In this Essay, we define Open Science 2.0 as a state in which the research ecosystem meets 2 criteria: the vast majority of research products and processes (i.e., scholarship) are openly available; and scientific actors directly and regularly interact with the openly available scholarship of others to increase research impact and rigor. These collaborative activities would be fostered by appropriate infrastructure, incentives, and cultural norms. These aims appear prominently in recent overviews of open science, including the UNESCO Recommendation on Open Science [10]. We differentiate this state from Open Science 1.0, which we propose as a retronym that meets only the first criteria—widespread openness. We are not implying that current efforts only focus on Open Science 1.0 or that we are close to achieving its more modest goals. Instead, we propose this framework to reflect on how current open science initiatives and cultural norms align with the loftier goals of Open Science 2.0.

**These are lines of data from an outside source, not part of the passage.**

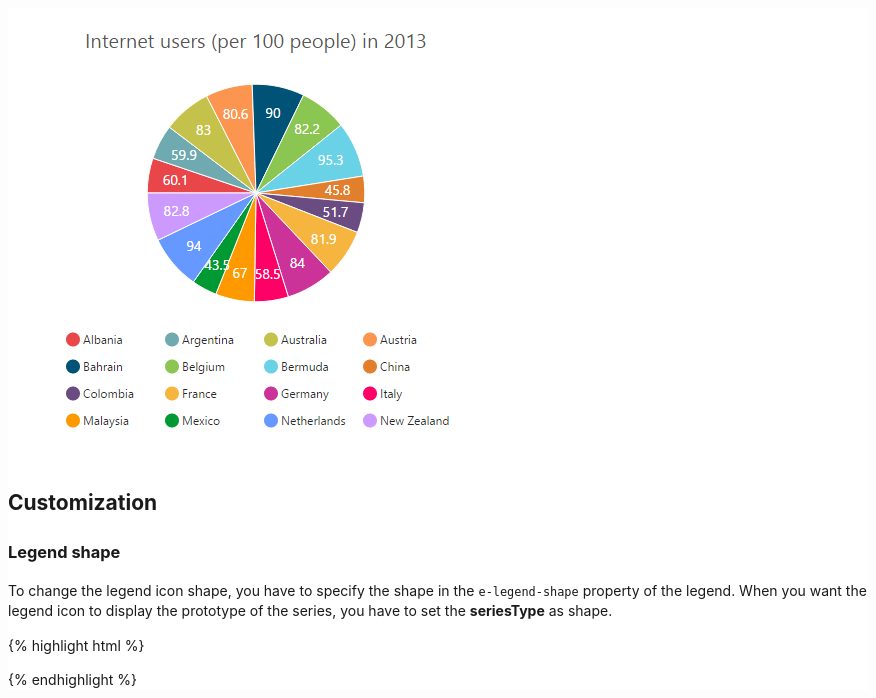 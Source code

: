 ![](Legend_images/Legend_img5.png)


## Customization

### Legend shape

To change the legend icon shape, you have to specify the shape in the `e-legend-shape` property of the legend. When you want the legend icon to display the prototype of the series, you have to set the **seriesType** as shape.

{% highlight html %}

<html xmlns="http://www.w3.org/1999/xhtml" lang="en" ng-app="ChartApp">
    <head>
        <title>Essential Studio for AngularJS: Chart</title>
        <!--CSS and Script file References -->
    </head>
    <body ng-controller="ChartCtrl">
        <div id="container" ej-chart e-legend-shape="seriesType">
        </div>
        <script>
        angular.module('ChartApp', ['ejangular'])
        .controller('ChartCtrl', function ($scope) {
                     });
        </script>
    </body>
</html>

{% endhighlight %}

The open science landscape: A whistle-stop tour

Today’s open science initiatives aim to address issues that range from very precise (such as providing nonambiguous identifiers to biological reagents in lab studies) to overarching (like embedding an appreciation for data sharing into a complex research ecosystem). Table 1 outlines 4 distinct topics that demonstrate the diversity of open science initiatives and convey the need for efforts across various fronts. We selected these topics based on our expertise; they are not intended to be exhaustive. Below, we unpack these examples and highlight where some have succeeded and others have fallen short (see also Box 2 for a personal perspective of open science milestones).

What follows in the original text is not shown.